• Exercise data:

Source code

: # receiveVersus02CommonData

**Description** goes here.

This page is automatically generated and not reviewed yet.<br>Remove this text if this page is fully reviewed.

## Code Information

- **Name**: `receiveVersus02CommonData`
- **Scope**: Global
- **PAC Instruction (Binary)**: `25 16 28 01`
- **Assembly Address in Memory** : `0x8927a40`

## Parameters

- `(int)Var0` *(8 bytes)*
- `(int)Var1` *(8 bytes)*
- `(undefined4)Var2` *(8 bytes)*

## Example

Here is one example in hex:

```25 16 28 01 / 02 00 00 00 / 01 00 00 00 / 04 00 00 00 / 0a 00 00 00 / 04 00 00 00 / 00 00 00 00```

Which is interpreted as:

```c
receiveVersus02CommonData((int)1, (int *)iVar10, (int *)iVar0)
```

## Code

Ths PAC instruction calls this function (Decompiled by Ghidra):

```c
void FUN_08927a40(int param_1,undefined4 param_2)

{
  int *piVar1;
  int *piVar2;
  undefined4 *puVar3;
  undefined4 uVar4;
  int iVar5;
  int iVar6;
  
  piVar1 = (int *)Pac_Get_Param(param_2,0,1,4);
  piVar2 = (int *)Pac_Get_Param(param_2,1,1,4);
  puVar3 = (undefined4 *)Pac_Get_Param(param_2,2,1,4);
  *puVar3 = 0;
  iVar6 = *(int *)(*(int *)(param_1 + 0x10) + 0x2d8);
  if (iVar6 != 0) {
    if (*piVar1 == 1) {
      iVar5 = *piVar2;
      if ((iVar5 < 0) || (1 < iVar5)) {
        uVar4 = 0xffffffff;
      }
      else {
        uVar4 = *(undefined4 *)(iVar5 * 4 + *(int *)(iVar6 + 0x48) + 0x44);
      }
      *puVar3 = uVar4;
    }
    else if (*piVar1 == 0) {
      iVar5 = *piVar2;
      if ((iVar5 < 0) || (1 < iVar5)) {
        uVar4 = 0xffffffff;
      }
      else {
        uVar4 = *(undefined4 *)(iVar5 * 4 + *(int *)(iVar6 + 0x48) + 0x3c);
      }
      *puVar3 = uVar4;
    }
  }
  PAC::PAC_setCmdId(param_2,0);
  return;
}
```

• Brief: Count, in the data above, the lines that hold "bytes". Return only that count.

• Exercise answer: 3